İki
                  yakın arkadaş, iki mapushane arkadaşı Nazım Hikmet 3
                  haziran 1963' de, Orhan Kemal 2 haziran 1970 de aramızdan ayrıldılar.
                  Her ikisi de sosyalizm uğruna ölünceye kadar mücadele
                  ettiler, eziyetler çektiler, hapis yattılar. Türkçe’
                  mizin en güzel eserlerini yarattılar. Emekçi halkımız
                  onları unutmayacaktır. . . 
                  
                  
                  
                  
                  Nazım
                  Hikmet’ in eserleri kerelerce yayınlandı. Hatta yalan yanlış
                  şeyler de yapıldı. Orhan Kemal’ in yazdığı 36 eser de
                  yayınlanmıştı ama mektupları gün yüzüne çıkmamıştı.
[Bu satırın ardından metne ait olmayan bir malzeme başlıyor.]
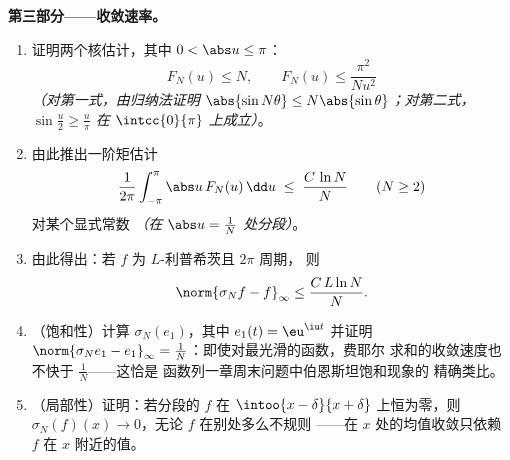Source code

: \begin{problem}
\medskip
\noindent\textbf{第三部分——收敛速率。}
\begin{enumerate}[resume]
  \item 证明两个核估计，其中 $0 < \abs u \leq
        \pi$：
        \[
        F_N(u) \leq N,
        \qquad
        F_N(u) \leq \frac{\pi^2}{N u^2}
        \]
        \emph{（对第一式，由归纳法证明 $\abs{\sin N\theta} \leq
        N\abs{\sin\theta}$；对第二式，
        $\sin\frac u2 \geq \frac{u}{\pi}$ 在
        $\intcc{0}{\pi}$ 上成立）}。
  \item 由此推出一阶矩估计
        \[
        \frac{1}{2\pi}\int_{-\pi}^{\pi}\abs u\,F_N(u)\,\dd u
        \;\leq\; \frac{C\,\ln N}{N}
        \qquad (N \geq 2)
        \]
        对某个显式常数 \emph{（在 $\abs u =
        \frac1N$ 处分段）}。
  \item 由此得出：若 $f$ 为 $L$-利普希茨且 $2\pi$ 周期，
        则
        \[
        \norm{\sigma_N f - f}_\infty \leq \frac{C\,L\ln N}{N} .
        \]
  \item （饱和性）计算 $\sigma_N(e_1)$，其中 $e_1(t) =
        \eu^{\iu t}$ 并证明 $\norm{\sigma_Ne_1 - e_1}_\infty
        = \frac1N$：即使对最光滑的函数，费耶尔
        求和的收敛速度也不快于 $\frac1N$——这恰是
        函数列一章周末问题中伯恩斯坦饱和现象的
        精确类比。
  \item （局部性）证明：若分段的 $f$
        在 $\intoo{x - \delta}{x + \delta}$ 上恒为零，则
        $\sigma_N(f)(x) \to 0$，无论 $f$ 在别处多么不规则
——在 $x$ 处的均值收敛只依赖 $f$
        在 $x$ 附近的值。
\end{enumerate}


\end{problem}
                  Son günlerin sevindirici haberi, Orhan Kemal’ in mektuplarının
                  kitaplaşması. Türk edebiyatı çok önemli bir eser daha
                  kazanıyor 
                  Mektuplarda
                  kalan anılar 
                  
                  
                  IŞIK
                  ÖĞÜTÇÜ
                  
                   
                   
                  
                   
                  Babamın
                  33'üncü ölüm yıldönümünde uzun süredir üzerinde çalıştığım
                  ''Mektuplar'' kitabından bir örnek vermek istiyorum. 
                  
                   
                   
                  
                   
                  Günümüzde
                  kimsenin kimseye mektup yazmadığı bir gerçek. İletişimin
                  son hızla yaygınlaştığı bir dönemde, kim oturup kâğıdı
                  kalemi eline alacak, duygularını, düşüncelerini, şehrini,
                  akrabalarını, evdeki hayvanları konu edinip de yazacak.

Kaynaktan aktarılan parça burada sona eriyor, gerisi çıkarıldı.